I have 155 pending comments right now. The overwhelming majority of them are pingbacks from benign scrapers. Some may see this as a boon but I view these scrapers as arterial plaque that could ultimately give the Internet a heart attack.
Here's my personal diagnosis.
My definition of a benign scraper is a site that scrapes content but provides attribution. I've gotten a ton of these recently because of links I received in high profile sites within the search community. Those sites are the target of these scrapers so my link gets carried along as part of the deal.
The attitude by most is that the practice won't damage the scraped site and may actually provide a benefit through the additional links. Heck, Jon Cooper at Point Blank SEO even came up with a clever way to track the scrape rate of a site as a way to determine which sites might be the best candidates for guest posts.
Signs and Symptoms
But what do these scraper sites look like? Some of these scrapers might have original content mixed in with the scraped content but in reviewing my pingbacks this seems like the exception and not the rule. Most of these benign scrapers are just pulling in content from a number of feeds and stuffing it onto the page hoping that users show up and click on ads and that the content owners don't take exception.
"Hey, I gave you a link, so we're cool, right bro?"
No bro, we're not cool.
This stuff is garbage. It's content pollution. It is the arterial plaque of the Internet.
Google is trying to keep up and often removes this dreck from the index.
But for every one that Google removes there's another that persists.
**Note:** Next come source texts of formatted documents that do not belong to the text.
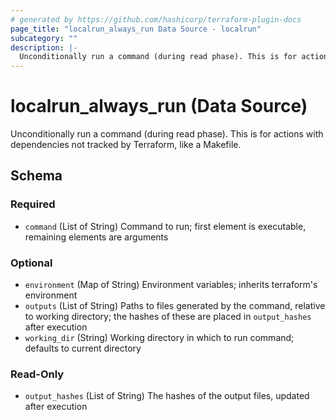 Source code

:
 ```yaml
---
# generated by https://github.com/hashicorp/terraform-plugin-docs
page_title: "localrun_always_run Data Source - localrun"
subcategory: ""
description: |-
  Unconditionally run a command (during read phase). This is for actions with dependencies not tracked by Terraform, like a Makefile.
---
```


# localrun_always_run (Data Source)

Unconditionally run a command (during read phase). This is for actions with dependencies not tracked by Terraform, like a Makefile.



<!-- schema generated by tfplugindocs -->
## Schema

### Required

- `command` (List of String) Command to run; first element is executable, remaining elements are arguments

### Optional

- `environment` (Map of String) Environment variables; inherits terraform's environment
- `outputs` (List of String) Paths to files generated by the command, relative to working directory; the hashes of these are placed in `output_hashes` after execution
- `working_dir` (String) Working directory in which to run command; defaults to current directory

### Read-Only

- `output_hashes` (List of String) The hashes of the output files, updated after execution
How long until the build up of this arterial plaque gives the Internet a heart attack? One day we'll wake up and the garbage will be piled high like a horrifying episode of Hoarders.
The industry attitude toward these scrapers is essentially a tacit endorsement. It brings to mind the quote attributed to Edmund Burke.
All that is necessary for the triumph of evil is that good men do nothing.
We turn a blind eye and whistle past the graveyard happily trusting that Google will sort it all out. They'll make sure that the original content is returned instead of the scraped content. That's a lot of faith to put in Google, particularly as they struggle to keep up with the increasing pace of digital content.
Are we really this desperate for links?
Yet, we whine about how SEO is viewed by those outside of the industry. And we'll whine again when Google gets a search result wrong and shows a scraper above the original content. Indignant blog posts will be written.
Even if we wanted to, we have few tools at our disposal to tell Google about these sites. The tools we do have are onerous and inefficient.
It doesn't have to be that way.
Why not build a Chrome extension that lets me flag and report scraper sites? Or a WordPress Plugin that lets me mark and report a site as a scraper directly within the comment interface. Or how about a section in Google Webmaster Tools where I can review links?
Sure, there are reporting issues and biases but those are solvable problems. Thing is, many doctors have a God complex. Google may not think we're able to contribute to the diagnosis. That would be a mistake.
Maybe we don't want to be cured. Perhaps we're all willing to let this junk persist, willing to smile as your mom finds one of these sites when she's looking for that article you wrote. Willing to believe that your brand is totally safe when it appears on these sites. But the rest of the world isn't nearly as savvy as you think.
I know many of these links work, but they shouldn't. The fact that they do worries me. Because, over time, people might not be able to tell the difference and that's not the Internet I want.
Today these scrapers are benign but tomorrow they could turn malignant.